◆ Brief ◆
Exact reproduction required: the lines below from the line with "## 💻 My coding journey" to the line with "- **Tech Stack:** HTML, CSS", both ends included, and no others.

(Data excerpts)
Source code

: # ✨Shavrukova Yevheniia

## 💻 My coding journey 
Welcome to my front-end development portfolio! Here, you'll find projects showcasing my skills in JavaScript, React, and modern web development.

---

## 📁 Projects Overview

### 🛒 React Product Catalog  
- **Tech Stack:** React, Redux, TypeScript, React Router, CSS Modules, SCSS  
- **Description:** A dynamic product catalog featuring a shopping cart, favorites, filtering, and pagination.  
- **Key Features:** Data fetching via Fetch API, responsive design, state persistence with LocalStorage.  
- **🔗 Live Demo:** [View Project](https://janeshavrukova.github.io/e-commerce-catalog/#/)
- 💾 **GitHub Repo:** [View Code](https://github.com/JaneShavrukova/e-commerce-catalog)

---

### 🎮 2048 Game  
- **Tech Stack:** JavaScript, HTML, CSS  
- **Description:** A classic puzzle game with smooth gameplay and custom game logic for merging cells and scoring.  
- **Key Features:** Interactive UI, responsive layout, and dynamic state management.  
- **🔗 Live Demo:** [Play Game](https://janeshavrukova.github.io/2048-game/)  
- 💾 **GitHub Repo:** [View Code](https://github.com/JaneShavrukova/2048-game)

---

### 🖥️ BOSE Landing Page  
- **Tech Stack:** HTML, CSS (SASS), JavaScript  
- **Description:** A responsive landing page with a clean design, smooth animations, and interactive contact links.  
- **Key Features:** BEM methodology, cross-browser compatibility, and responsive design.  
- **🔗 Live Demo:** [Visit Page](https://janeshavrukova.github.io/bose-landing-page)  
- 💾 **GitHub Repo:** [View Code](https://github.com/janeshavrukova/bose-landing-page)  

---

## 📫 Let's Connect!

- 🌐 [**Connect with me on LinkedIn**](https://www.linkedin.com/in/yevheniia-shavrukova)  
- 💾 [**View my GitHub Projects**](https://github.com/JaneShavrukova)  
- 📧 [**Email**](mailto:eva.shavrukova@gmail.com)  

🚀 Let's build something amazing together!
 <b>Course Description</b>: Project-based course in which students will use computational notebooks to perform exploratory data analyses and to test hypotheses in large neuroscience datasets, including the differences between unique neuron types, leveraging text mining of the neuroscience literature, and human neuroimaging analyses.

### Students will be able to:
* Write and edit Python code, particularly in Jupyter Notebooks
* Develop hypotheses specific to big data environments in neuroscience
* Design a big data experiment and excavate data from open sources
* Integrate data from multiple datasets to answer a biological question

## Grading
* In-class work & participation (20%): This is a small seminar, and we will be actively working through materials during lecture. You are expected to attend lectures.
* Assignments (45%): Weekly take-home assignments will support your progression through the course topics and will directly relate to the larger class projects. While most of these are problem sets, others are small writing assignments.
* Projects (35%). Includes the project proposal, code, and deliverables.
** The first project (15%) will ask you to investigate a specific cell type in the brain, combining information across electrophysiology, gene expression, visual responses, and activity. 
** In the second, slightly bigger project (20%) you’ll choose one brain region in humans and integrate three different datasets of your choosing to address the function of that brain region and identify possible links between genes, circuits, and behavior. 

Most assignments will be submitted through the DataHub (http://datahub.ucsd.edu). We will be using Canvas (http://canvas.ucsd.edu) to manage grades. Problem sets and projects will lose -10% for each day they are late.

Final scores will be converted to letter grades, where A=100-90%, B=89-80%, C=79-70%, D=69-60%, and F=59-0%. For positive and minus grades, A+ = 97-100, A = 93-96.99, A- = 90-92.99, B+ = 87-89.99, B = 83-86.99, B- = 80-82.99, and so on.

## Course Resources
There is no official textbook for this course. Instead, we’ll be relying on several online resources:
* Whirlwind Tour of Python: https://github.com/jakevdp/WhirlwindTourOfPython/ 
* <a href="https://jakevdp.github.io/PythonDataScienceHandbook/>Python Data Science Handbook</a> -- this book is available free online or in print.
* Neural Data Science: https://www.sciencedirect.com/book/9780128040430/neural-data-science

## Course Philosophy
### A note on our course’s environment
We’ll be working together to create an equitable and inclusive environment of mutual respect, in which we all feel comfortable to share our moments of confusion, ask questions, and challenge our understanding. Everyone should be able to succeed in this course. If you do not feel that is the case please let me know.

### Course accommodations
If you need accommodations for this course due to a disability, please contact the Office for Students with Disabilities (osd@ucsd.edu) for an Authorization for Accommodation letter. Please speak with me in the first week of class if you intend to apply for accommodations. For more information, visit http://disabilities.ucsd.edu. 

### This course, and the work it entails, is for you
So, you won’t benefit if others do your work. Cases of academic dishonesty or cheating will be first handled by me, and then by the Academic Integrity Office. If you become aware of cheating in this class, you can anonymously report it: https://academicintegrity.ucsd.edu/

◆ Task answer ◆
## 💻 My coding journey 
Welcome to my front-end development portfolio! Here, you'll find projects showcasing my skills in JavaScript, React, and modern web development.

---

## 📁 Projects Overview

### 🛒 React Product Catalog  
- **Tech Stack:** React, Redux, TypeScript, React Router, CSS Modules, SCSS  
- **Description:** A dynamic product catalog featuring a shopping cart, favorites, filtering, and pagination.  
- **Key Features:** Data fetching via Fetch API, responsive design, state persistence with LocalStorage.  
- **🔗 Live Demo:** [View Project](https://janeshavrukova.github.io/e-commerce-catalog/#/)
- 💾 **GitHub Repo:** [View Code](https://github.com/JaneShavrukova/e-commerce-catalog)

---

### 🎮 2048 Game  
- **Tech Stack:** JavaScript, HTML, CSS  
- **Description:** A classic puzzle game with smooth gameplay and custom game logic for merging cells and scoring.  
- **Key Features:** Interactive UI, responsive layout, and dynamic state management.  
- **🔗 Live Demo:** [Play Game](https://janeshavrukova.github.io/2048-game/)  
- 💾 **GitHub Repo:** [View Code](https://github.com/JaneShavrukova/2048-game)

---

### 🖥️ BOSE Landing Page  
- **Tech Stack:** HTML, CSS (SASS), JavaScript  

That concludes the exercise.